Figure 6 shows an extract of one data set regarding RR intervals from the smartphone IoTool application and Polar watch V800 for Cow I over 60 s before interpolating the recordings. The different timings of measurement are demonstrated. The highly interpolated superimposed RR interval recordings over measurement time of 27 min for Cow I are shown in Figure 7.
The magnitudes of the correlation between smartphone IoTool application and Polar watch V800 RR interval recordings for all subjects are shown in Figure 8 and Figure 9.
The mean values of all measured time domain HRV parameters of experimental animals (Cow I and Cow II) and the control data set collected from the human being are shown in Table 1. The correlations calculated over the respective measurement periods can also be found in Table 1 for the comparison of the two recording systems. The outcomes show that the comparability of recordings varies within HRV parameters and between individuals.

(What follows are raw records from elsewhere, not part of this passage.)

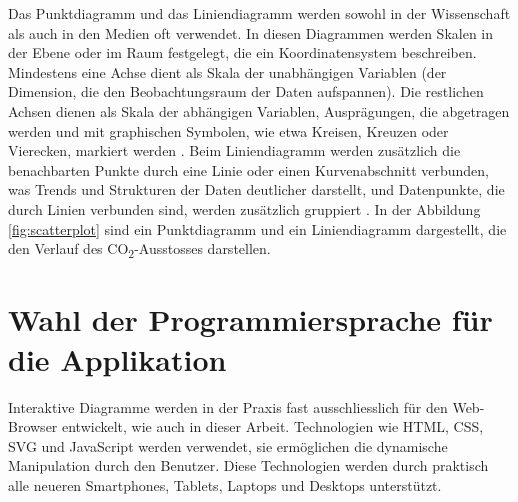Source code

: Das Punktdiagramm und das Liniendiagramm werden sowohl in der Wissenschaft als auch in den Medien oft verwendet. In diesen Diagrammen werden Skalen in der Ebene oder im Raum festgelegt, die ein Koordinatensystem beschreiben. Mindestens eine Achse dient als Skala der unabhängigen Variablen (der Dimension, die den Beobachtungsraum der Daten aufspannen). Die restlichen Achsen dienen als Skala der abhängigen Variablen, Ausprägungen, die abgetragen werden und mit graphischen Symbolen, wie etwa Kreisen, Kreuzen oder Vierecken, markiert werden \cite{viz}. Beim Liniendiagramm werden zusätzlich die benachbarten Punkte durch eine Linie oder einen Kurvenabschnitt verbunden, was Trends und Strukturen der Daten deutlicher darstellt, und Datenpunkte, die durch Linien verbunden sind, werden zusätzlich gruppiert \cite{viz}. In der Abbildung \ref{fig:scatterplot} sind ein Punktdiagramm und ein Liniendiagramm dargestellt, die den Verlauf des CO\textsubscript{2}-Ausstosses darstellen.

\section{Wahl der Programmiersprache für die Applikation}

Interaktive Diagramme werden in der Praxis fast ausschliesslich für den Web-Browser entwickelt, wie auch in dieser Arbeit. Technologien wie HTML, CSS, SVG und JavaScript werden verwendet, sie ermöglichen die dynamische Manipulation durch den Benutzer. Diese Technologien werden durch praktisch alle neueren Smartphones, Tablets, Laptops und Desktops unterstützt.
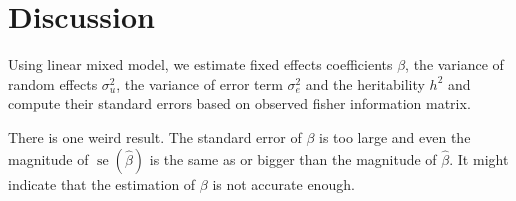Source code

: \documentclass{article}
\newcommand{\se}[1]{\operatorname{se}(#1)}
\begin{document}
\section{Discussion}
Using linear mixed model, we estimate fixed effects coefficients $ \beta $, the variance of random effects $ \sigma^{2}_{u} $, the variance of error term $ \sigma^{2}_{e} $ and the heritability $ h^{2} $ and compute their standard errors based on observed fisher information matrix.

There is one weird result. The standard error of $ \beta $ is too large and even the magnitude of $ \se{\hat{\beta}} $ is the same as or bigger than the magnitude of $ \hat{\beta} $. It might indicate that the estimation of $ \beta $ is not accurate enough.
\end{document}
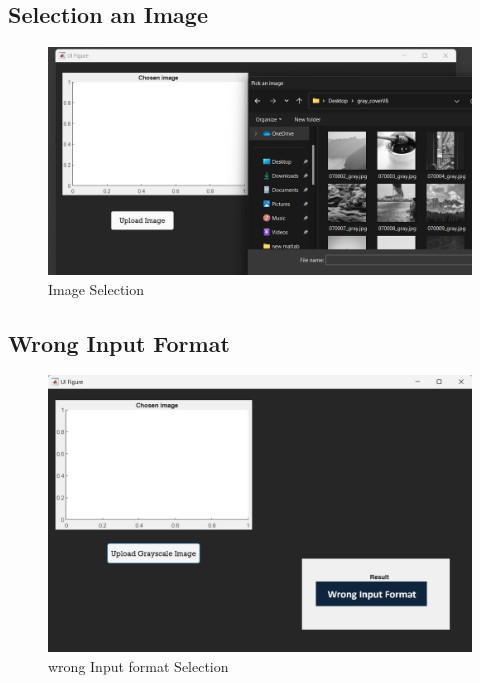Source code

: \subsection{Selection an Image}
\begin{figure}[H]
    \centering
    \includegraphics[width=140mm]{./img/selectsample.png}
    \caption{Image Selection}
\end{figure}
\subsection{Wrong Input Format}
\begin{figure}[H]
    \centering
    \includegraphics[width=140mm]{./img/error.png}
    \caption{wrong Input format Selection}
\end{figure}

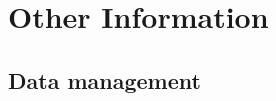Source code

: \documentclass{article}
\begin{document}




\section{Other Information}
\label{sec:other}
\subsection{Data management}


\end{document}
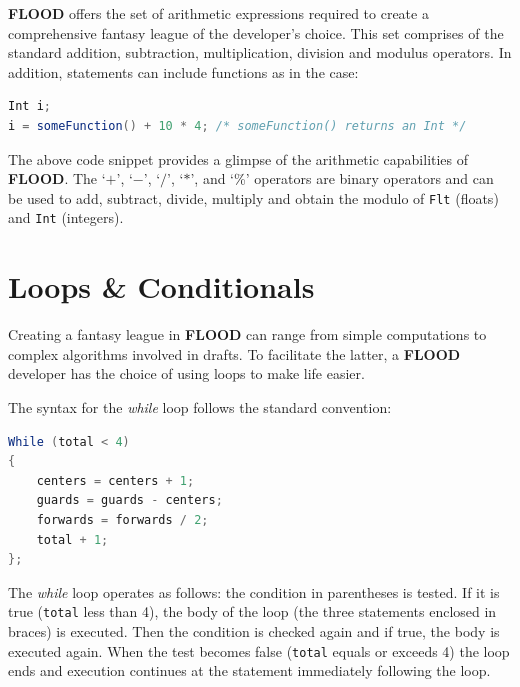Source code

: \documentclass[12pt]{report}
\begin{document}
\textbf{FLOOD} offers the set of arithmetic expressions required to create a comprehensive fantasy league of the developer's choice. This set comprises of the standard addition, subtraction, multiplication, division and modulus operators. In addition, statements can include functions as in the case:

\begin{singlespace}
\begin{lstlisting}[language=Java,label=some-code,caption=Function used in an arithmetic statement]
Int i;
i = someFunction() + 10 * 4; /* someFunction() returns an Int */
\end{lstlisting}
\end{singlespace}

The above code snippet provides a glimpse of the arithmetic capabilities of \textbf{FLOOD}. The `$+$', `$-$', `$/$', `$*$', and `\%' operators are binary operators and can be used to add, subtract, divide, multiply and obtain the modulo of \texttt{Flt} (floats) and \texttt{Int} (integers).

\section{Loops \& Conditionals}

Creating a fantasy league in \textbf{FLOOD} can range from simple computations to complex algorithms involved in drafts. To facilitate the latter, a \textbf{FLOOD} developer has the choice of using loops to make life easier.

The syntax for the \textit{while} loop follows the standard convention:

\begin{singlespace}
\begin{lstlisting}[language=Java,label=some-code,caption=while loop]
While (total < 4)
{
	centers = centers + 1;
	guards = guards - centers;
	forwards = forwards / 2;
	total + 1;
};
\end{lstlisting}
\end{singlespace}

The \textit{while} loop operates as follows: the condition in parentheses is tested. If it is true (\texttt{total} less than 4), the body of the loop (the three statements enclosed in braces) is executed. Then the condition is checked again and if true, the body is executed again. When the test becomes false (\texttt{total} equals or exceeds 4) the loop ends and execution continues at the statement immediately following the loop. 
\end{document}
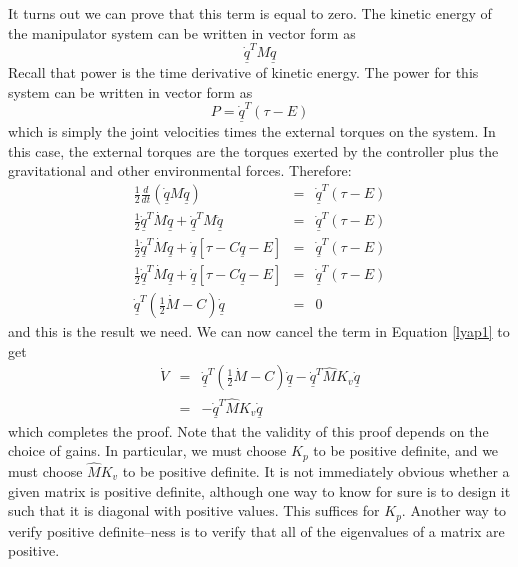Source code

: \documentclass[]{article}
\begin{document}
It turns out we can prove that this term is equal to zero. The kinetic energy of the manipulator system can be written in vector form as
\begin{displaymath}
 \dot{\underline{q}}^{T}M\dot{\underline{q}}
\end{displaymath}
Recall that power is the time derivative of kinetic energy. The power for this system can be written in vector form as
\begin{displaymath}
 P = \dot{\underline{q}}^{T}\left(\tau-E\right)
\end{displaymath}
which is simply the joint velocities times the external torques on the system. In this case, the external torques are the torques exerted by the controller plus the gravitational and other environmental forces. Therefore:
\begin{eqnarray}
\frac{1}{2}\frac{d}{dt}\left(\dot{\underline{q}} M\dot{\underline{q}}\right) & = & \dot{\underline{q}}^{T}\left(\tau-E\right) \nonumber \\
\frac{1}{2}\dot{\underline{q}}^{T}\dot{M}\dot{\underline{q}} + \dot{\underline{q}}^{T}M\underline{\ddot{q}} & = & \dot{\underline{q}}^{T}\left(\tau-E\right) \nonumber \\
\frac{1}{2}\dot{\underline{q}}^{T}\dot{M}\dot{\underline{q}} + \dot{\underline{q}}\left[\tau - C\dot{\underline{q}} - E\right] & = & \dot{\underline{q}}^{T}\left(\tau-E\right) \nonumber \\
\frac{1}{2}\dot{\underline{q}}^{T}\dot{M}\dot{\underline{q}} + \dot{\underline{q}}\left[\tau - C\dot{\underline{q}} - E\right] & = & \dot{\underline{q}}^{T}\left(\tau-E\right) \nonumber \\
\dot{\underline{q}}^{T}\left(\frac{1}{2}\dot{M} - C\right)\dot{\underline{q}} & = & 0 \nonumber
\end{eqnarray}
and this is the result we need. We can now cancel the term in Equation \ref{lyap1}
to get
\begin{eqnarray}
\dot{V} & = & \dot{\underline{q}}^{T}\left( \frac{1}{2}\dot{M} - C\right)\dot{\underline{q}} - \dot{\underline{q}}^{T}\hat{M}K_{v}\dot{\underline{q}} \nonumber \\
& = & - \dot{\underline{q}}^{T}\hat{M}K_{v}\dot{\underline{q}} \nonumber
\end{eqnarray}
which completes the proof. Note that the validity of this proof depends on the choice of gains. In particular, we must choose $K_{p}$ to be positive definite, and we must choose $\hat{M}K_{v}$ to be positive definite. It is not immediately obvious whether a given matrix is positive definite, although one way to know for sure is to design it such that it is diagonal with positive values. This suffices for $K_{p}$. Another way to verify positive definite--ness is to verify that all of the eigenvalues of a matrix are positive.
\end{document}
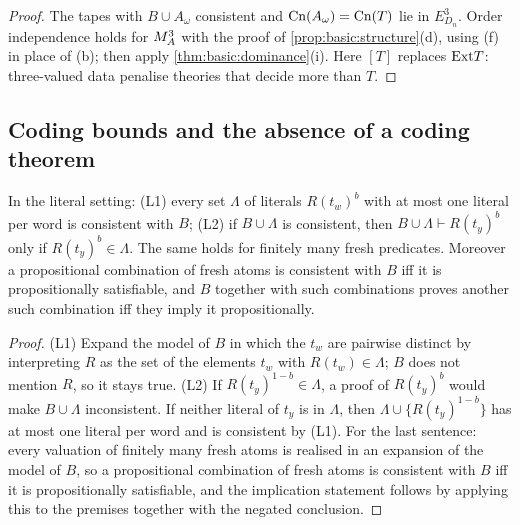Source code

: \begin{proof}
The tapes with $B\cup A_\omega$ consistent and $\Cn(A_\omega)=\Cn(T)$ lie in $E^3_{D_n}$. Order independence holds for $\MAthree$ with the proof of \cref{prop:basic:structure}(d), using (f) in place of (b); then apply \cref{thm:basic:dominance}(i). Here $[T]$ replaces $\Exts T$: three-valued data penalise theories that decide more than $T$.
\end{proof}

\subsection{Coding bounds and the absence of a coding theorem}\label{app:basic:coding}

\begin{lemma}\label{lem:basic:fresh}
In the literal setting: (L1) every set $\Lambda$ of literals $R(t_w)^b$ with at most one literal per word is consistent with $B$; (L2) if $B\cup\Lambda$ is consistent, then $B\cup\Lambda\vdash R(t_y)^b$ only if $R(t_y)^b\in\Lambda$. The same holds for finitely many fresh predicates. Moreover a propositional combination of fresh atoms is consistent with $B$ iff it is propositionally satisfiable, and $B$ together with such combinations proves another such combination iff they imply it propositionally.
\end{lemma}

\begin{proof}
(L1) Expand the model of $B$ in which the $t_w$ are pairwise distinct by interpreting $R$ as the set of the elements $t_w$ with $R(t_w)\in\Lambda$; $B$ does not mention $R$, so it stays true. (L2) If $R(t_y)^{1-b}\in\Lambda$, a proof of $R(t_y)^b$ would make $B\cup\Lambda$ inconsistent. If neither literal of $t_y$ is in $\Lambda$, then $\Lambda\cup\{R(t_y)^{1-b}\}$ has at most one literal per word and is consistent by (L1). For the last sentence: every valuation of finitely many fresh atoms is realised in an expansion of the model of $B$, so a propositional combination of fresh atoms is consistent with $B$ iff it is propositionally satisfiable, and the implication statement follows by applying this to the premises together with the negated conclusion.
\end{proof}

Table 2 shows the relative percentage of artifacts for time domain HRV parameters in the smartphone IoTool application to Polar V800 recordings following the suggestions of previous studies [15,29].

4. Discussion

The experiments of this study were designed to show the capability, relationship and validity of using a common smartphone application to record the most common time domain HRV parameters (RR intervals, SDNN, rMSSD) of dairy cows. The present study is the first that considers the validity of a portable HR monitor and a smartphone application linked with only one transmitter in a field-based setting. It is also the first examination of dairy cows in this way. Previous studies and concepts aimed to analyze the validity of two or more different systems measuring independent signals [15,21,22,23,24,27,28,29,30,31,32,38,39].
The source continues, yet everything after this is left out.